Crystal Bowersox forges her own path

Crystal Bowersox, who came to prominence as the runner-up in the ninth American Idol season in 2010, will bring her rock-folk music blend to the Fairfield Theatre Company on March 13. Bowersox was born in Ohio, now lives in Nashville with her 10-year-old son, and overcame much adversity to pursue her career, including a challenging childhood, a diagnosis of Type 1 diabetes and being a single mom. As a teenager, she sang on Chicago subway platforms while working odd jobs. The singer-songwriter recently spoke with Brad Durrell about her upcoming show.

Brad Durrell: How did your interest in music begin?

Crystal Bowersox: Unfortunately, I grew up in a family with a bit of domestic violence and chaos in our home life. Music and poetry was a way I could escape that momentarily. My mom has a great voice but she never had confidence to sing in public and someone had squashed her dreams. She was a custodian at our church and I remember hearing her sing in the chapel, and I just always loved it.

BD: You moved to Chicago on your own at age 17 to become a musician?

Crystal Bowersox

CB: I just didn’t feel there was any other choice. I had fear of the unknown and I didn’t know how I was going to pay my bills necessarily, but you just do it. You make things happen through effort, showing up and having faith.

BD: How did you make it onto American Idol?

CB: In 2009, I gave birth to my son and quickly realized I couldn’t afford to stay in Chicago as a single mom without a support system so I moved back home to northwest Ohio. Then, a friend from Chicago called and said they’re having American Idol auditions and I thought, “I might as well, I’ve got nothing to lose.” I drove to Chicago, dropped off my 5-month-old son at my friend’s place at 5 a.m., and went to the audition. The United Center was packed to the brim with people. I’m not great at math, but those odds are pretty incredible.
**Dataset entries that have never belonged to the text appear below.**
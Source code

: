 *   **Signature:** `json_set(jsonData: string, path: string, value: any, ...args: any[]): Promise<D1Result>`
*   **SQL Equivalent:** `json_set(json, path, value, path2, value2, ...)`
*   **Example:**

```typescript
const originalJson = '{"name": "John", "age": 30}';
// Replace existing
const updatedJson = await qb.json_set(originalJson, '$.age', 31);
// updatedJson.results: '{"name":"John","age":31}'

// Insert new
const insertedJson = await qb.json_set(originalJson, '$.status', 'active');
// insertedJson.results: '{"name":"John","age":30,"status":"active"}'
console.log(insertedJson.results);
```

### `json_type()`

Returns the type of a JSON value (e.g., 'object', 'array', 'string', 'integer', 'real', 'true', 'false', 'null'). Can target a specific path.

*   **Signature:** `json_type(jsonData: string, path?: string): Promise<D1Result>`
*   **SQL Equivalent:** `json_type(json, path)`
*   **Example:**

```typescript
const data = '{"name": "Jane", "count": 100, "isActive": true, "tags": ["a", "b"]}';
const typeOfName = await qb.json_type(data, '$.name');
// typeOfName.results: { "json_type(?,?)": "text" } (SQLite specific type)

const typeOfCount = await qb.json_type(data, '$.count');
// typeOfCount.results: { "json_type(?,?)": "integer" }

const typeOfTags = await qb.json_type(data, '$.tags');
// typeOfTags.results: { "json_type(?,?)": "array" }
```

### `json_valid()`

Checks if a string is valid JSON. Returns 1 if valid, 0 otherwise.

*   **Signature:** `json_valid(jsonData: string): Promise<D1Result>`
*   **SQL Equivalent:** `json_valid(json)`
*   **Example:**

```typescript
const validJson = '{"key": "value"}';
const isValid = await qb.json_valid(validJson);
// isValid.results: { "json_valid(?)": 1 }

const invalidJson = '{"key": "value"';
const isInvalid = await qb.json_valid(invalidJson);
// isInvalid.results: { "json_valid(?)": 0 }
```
I just tried to get through it, bit by bit and moment by moment, and had no expectations of being selected. A woman sang right before me and she was phenomenal and absolutely incredible, and they said “no” to her and it really shook me. I thought, “There’s no way. They’re not going to want anything to do with me.” But they did, and I got the ticket. I just kept going week by week and somehow made it to the end. A lot of it is a blur to me now because everything was so fast-paced. It’s like going from complete obscurity to international Hollywood fame and it didn’t make any sense to me. But I’m so grateful for all of it.
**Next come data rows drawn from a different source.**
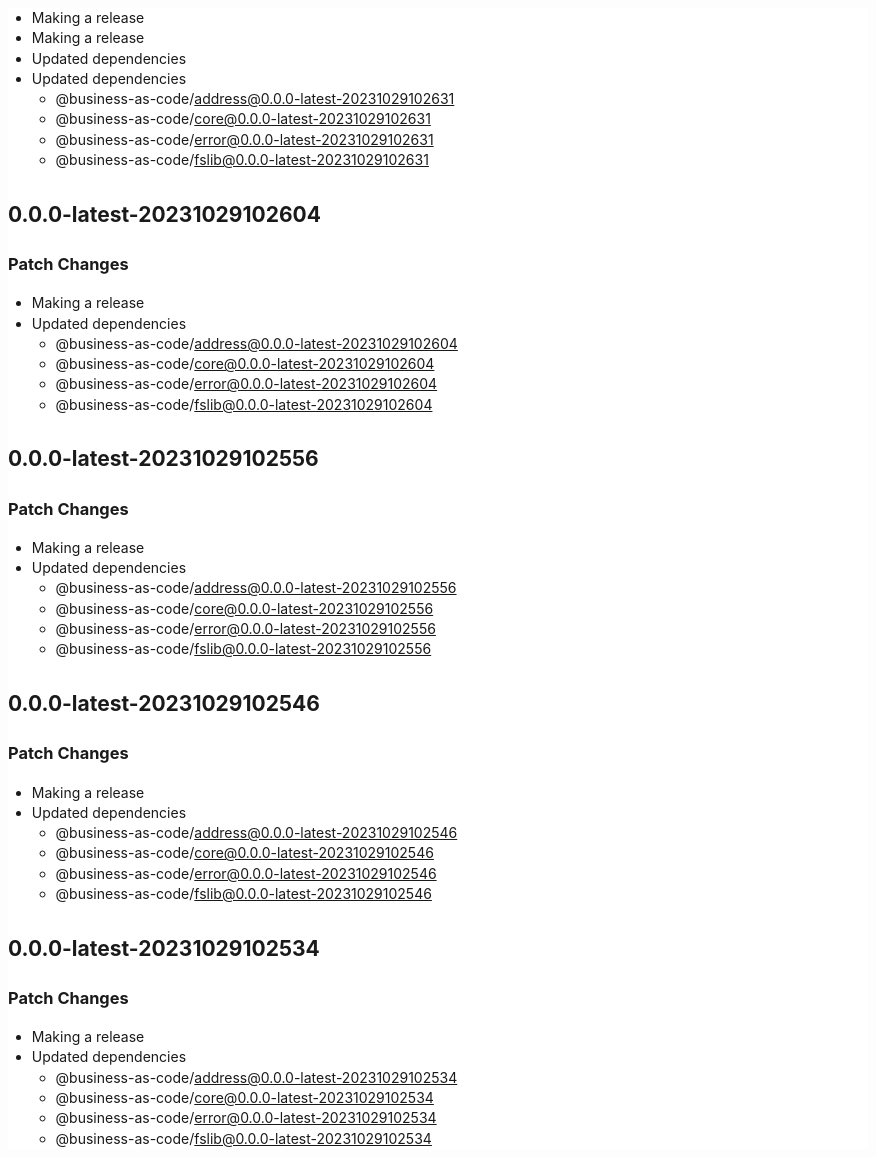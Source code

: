 - Making a release
- Making a release
- Updated dependencies
- Updated dependencies
  - @business-as-code/address@0.0.0-latest-20231029102631
  - @business-as-code/core@0.0.0-latest-20231029102631
  - @business-as-code/error@0.0.0-latest-20231029102631
  - @business-as-code/fslib@0.0.0-latest-20231029102631

## 0.0.0-latest-20231029102604

### Patch Changes

- Making a release
- Updated dependencies
  - @business-as-code/address@0.0.0-latest-20231029102604
  - @business-as-code/core@0.0.0-latest-20231029102604
  - @business-as-code/error@0.0.0-latest-20231029102604
  - @business-as-code/fslib@0.0.0-latest-20231029102604

## 0.0.0-latest-20231029102556

### Patch Changes

- Making a release
- Updated dependencies
  - @business-as-code/address@0.0.0-latest-20231029102556
  - @business-as-code/core@0.0.0-latest-20231029102556
  - @business-as-code/error@0.0.0-latest-20231029102556
  - @business-as-code/fslib@0.0.0-latest-20231029102556

## 0.0.0-latest-20231029102546

### Patch Changes

- Making a release
- Updated dependencies
  - @business-as-code/address@0.0.0-latest-20231029102546
  - @business-as-code/core@0.0.0-latest-20231029102546
  - @business-as-code/error@0.0.0-latest-20231029102546
  - @business-as-code/fslib@0.0.0-latest-20231029102546

## 0.0.0-latest-20231029102534

### Patch Changes

- Making a release
- Updated dependencies
  - @business-as-code/address@0.0.0-latest-20231029102534
  - @business-as-code/core@0.0.0-latest-20231029102534
  - @business-as-code/error@0.0.0-latest-20231029102534
  - @business-as-code/fslib@0.0.0-latest-20231029102534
BD: Tell me about the Fairfield concert.

CB: It’s going to be a duo — a guitar player and myself. It will be intimate, low effect. I don’t do laser lights and smoke machines. I want people to feel like they’re in my living room and we’re just hanging out together. I like to talk to the audience and people shout back. I live for that — the connection with the crowd. I feel live is where my passion really comes through.

People who come to the show will hear some new material. I like to test it out on audiences before going into the studio to see what’s going to fly and what’s not.

If you’re familiar with my live Santa Fe album, it’s pretty close to what you’re going to hear at a concert of mine. There’s a lot of bad jokes and talking between songs. It’s hard to capture that in a recording studio session so that’s why I made a live album.

BD: Working on any projects now?

CS: I’m currently writing my own play, called Trauma Queen, that will debut this October in Nashville. It’s a musical about my own life, my dreams before and through American Idol, and up until where I am now.

BD: How has having diabetes impacted your life?

CS: When I was on American Idol I had kept my Type 1 a secret. I didn’t want people to pity or favor me, or treat me any differently. I thought I could handle my condition and all the stress, but I was wrong. I ended up going into diabetic ketoacidosis (a life-threatening medical condition). It almost cost me everything. It was a much needed wake-up call, and I reluctantly became a spokesperson for diabetes and now it’s a role I completely embrace and love. I get to work with amazing organizations and people. I’ve met a complete family of people I wouldn’t have otherwise. I talk to kids and tell them they can achieve their dreams despite having Type 1.

A lot of people don’t quite understand what Type 1 diabetes is and how it’s different than Type 2. My body basically cannot process glucose of any kind, and a body turns everything you eat into glucose so I have to take daily injections of insulin to survive. If I don’t have insulin for even a few hours, I can go into ketoacidosis, where your body starts to break down.

BD: Describe a typical day when not making music?

CB: Right now I’m in my pajamas and trying to record a demo on my iPad. My dog is hanging out, just lying down, and my son is downstairs watching something.

When I’m not doing music, I’m really boring. I like to knit, watch some trash TV, and go for hikes and go camping around here. There’s beautiful outdoor recreation in the Nashville area. I also like to keep my house nice and tidy; I’m kind of weird about it.

BD: Do you like living in Nashville?

CB: I love living in Nashville. For a musician, it’s like being a diabetic kid in a candy store. Everywhere you turn, there’s talent. It just oozes out of the ground. We’re really spoiled in Nashville. Anywhere you go on any given night, you’re going to hear an amazing band or singer.